PROBLEM TO SOLVE |
All lines with the word "type" must be pulled from the entries below.

DATASET ENTRIES |
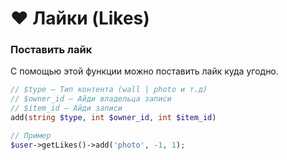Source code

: # ❤️ Лайки (Likes)

### Поставить лайк
С помощью этой функции можно поставить лайк куда угодно.

```php
// $type — Тип контента (wall | photo и т.д)
// $owner_id — Айди владельца записи
// $item_id — Айди записи
add(string $type, int $owner_id, int $item_id)

// Пример
$user->getLikes()->add('photo', -1, 1);
```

EXERCISE ANSWER |
// $type — Тип контента (wall | photo и т.д)
add(string $type, int $owner_id, int $item_id)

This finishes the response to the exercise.